Quantifying contributions of model processes to the surface temperature bias in FGOALS‐g2

Abstract

AbstractTo quantify the annual mean surface temperature bias due to various processes in Flexible Global Ocean‐Atmosphere‐Land‐System model, Grid point version 2 (FGOALS‐g2), the climate feedback‐response analysis method (CFRAM) is used to isolate contributions from both radiative and nonradiative processes in the model by comparing the model simulation with ERA‐Interim reanalysis. The observed surface temperature bias is decomposed into seven partial temperature biases associated with surface albedo, water vapor, cloud, both surface sensible and latent heat fluxes, land/ocean heat transport processes, and atmospheric transport processes. The global mean cold bias (−1.39 K) is mostly attributed to surface albedo and land/ocean heat transport processes while surface latent heat fluxes tend to weaken this bias. Cloud‐induced bias is dominated by shortwave cloud radiative effect (SWCRE) over low‐latitudes and longwave cloud radiative effect (LWCRE) over high latitudes.
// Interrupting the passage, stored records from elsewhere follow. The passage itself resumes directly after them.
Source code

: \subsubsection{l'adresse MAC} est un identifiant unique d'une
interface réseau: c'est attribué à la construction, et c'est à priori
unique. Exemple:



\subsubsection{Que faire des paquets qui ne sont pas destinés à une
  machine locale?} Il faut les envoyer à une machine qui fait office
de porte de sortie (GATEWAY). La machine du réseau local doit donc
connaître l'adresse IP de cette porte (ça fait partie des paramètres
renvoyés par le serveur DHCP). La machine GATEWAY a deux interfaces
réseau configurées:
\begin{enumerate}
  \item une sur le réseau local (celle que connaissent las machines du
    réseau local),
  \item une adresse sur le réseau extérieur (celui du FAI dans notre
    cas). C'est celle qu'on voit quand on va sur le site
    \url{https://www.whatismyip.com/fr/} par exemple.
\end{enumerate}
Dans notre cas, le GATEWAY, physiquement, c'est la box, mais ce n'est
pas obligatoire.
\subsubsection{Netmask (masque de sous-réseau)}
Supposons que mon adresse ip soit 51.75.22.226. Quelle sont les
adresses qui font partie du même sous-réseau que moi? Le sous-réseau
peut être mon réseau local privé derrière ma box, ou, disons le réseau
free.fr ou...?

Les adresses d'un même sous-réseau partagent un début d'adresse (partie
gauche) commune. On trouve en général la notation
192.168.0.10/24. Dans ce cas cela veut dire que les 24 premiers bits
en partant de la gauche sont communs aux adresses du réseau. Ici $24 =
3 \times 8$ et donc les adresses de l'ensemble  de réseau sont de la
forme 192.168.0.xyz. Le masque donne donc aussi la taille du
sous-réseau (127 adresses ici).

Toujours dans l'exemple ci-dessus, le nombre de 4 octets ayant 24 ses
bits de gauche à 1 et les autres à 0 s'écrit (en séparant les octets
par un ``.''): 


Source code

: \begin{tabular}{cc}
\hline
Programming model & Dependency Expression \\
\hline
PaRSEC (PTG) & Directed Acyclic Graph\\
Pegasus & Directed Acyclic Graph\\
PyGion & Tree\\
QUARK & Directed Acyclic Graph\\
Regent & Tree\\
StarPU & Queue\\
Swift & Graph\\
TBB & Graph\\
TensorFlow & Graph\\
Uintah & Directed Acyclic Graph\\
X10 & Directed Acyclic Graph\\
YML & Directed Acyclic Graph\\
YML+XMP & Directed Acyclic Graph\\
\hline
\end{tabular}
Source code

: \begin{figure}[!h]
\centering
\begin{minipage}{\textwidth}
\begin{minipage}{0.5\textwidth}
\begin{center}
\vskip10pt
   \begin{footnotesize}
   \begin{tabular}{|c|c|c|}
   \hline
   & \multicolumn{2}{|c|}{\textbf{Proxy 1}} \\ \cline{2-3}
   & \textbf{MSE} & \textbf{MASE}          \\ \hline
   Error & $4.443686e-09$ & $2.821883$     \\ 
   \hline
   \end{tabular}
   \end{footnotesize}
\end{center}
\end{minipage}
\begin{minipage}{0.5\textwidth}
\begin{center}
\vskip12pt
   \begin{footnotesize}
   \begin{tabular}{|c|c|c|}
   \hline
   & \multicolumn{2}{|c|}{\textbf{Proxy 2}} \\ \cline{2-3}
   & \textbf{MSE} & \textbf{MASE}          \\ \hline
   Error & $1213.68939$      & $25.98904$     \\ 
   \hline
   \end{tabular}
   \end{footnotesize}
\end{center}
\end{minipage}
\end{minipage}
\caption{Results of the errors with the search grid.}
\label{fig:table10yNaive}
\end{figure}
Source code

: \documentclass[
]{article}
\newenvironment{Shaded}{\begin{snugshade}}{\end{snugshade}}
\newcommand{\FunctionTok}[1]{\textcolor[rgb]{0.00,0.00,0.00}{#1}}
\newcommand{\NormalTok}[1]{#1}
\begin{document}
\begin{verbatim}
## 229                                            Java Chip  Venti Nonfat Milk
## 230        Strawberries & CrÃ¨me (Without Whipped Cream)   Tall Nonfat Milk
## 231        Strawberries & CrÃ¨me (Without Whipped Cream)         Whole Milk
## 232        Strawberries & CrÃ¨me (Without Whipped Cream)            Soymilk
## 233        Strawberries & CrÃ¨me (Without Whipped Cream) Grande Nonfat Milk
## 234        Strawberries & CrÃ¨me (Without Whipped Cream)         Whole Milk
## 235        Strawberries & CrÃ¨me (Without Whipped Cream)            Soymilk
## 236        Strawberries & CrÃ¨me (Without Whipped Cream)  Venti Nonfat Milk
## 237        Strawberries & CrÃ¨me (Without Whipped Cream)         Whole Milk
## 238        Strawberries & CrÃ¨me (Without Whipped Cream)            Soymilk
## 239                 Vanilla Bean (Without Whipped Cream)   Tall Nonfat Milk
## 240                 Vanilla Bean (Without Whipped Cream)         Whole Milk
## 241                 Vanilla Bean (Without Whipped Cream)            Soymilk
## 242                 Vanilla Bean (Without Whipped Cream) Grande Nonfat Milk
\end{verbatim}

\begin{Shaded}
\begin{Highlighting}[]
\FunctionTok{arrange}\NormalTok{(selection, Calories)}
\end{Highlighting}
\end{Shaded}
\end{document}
The mixed layer depth (MLD) bias is consistent with the bias due to ocean heat transport over North Pacific, North Atlantic, and the Southern Ocean. On global scale, contributions of radiative processes and nonradiative processes to the total observed cold bias are comparable, but tend to compensate each other over most regions except for the northern high latitudes. We suggest that the improvements in tropical clouds in the model may significantly decrease the global temperature bias through the interaction between clouds and circulation.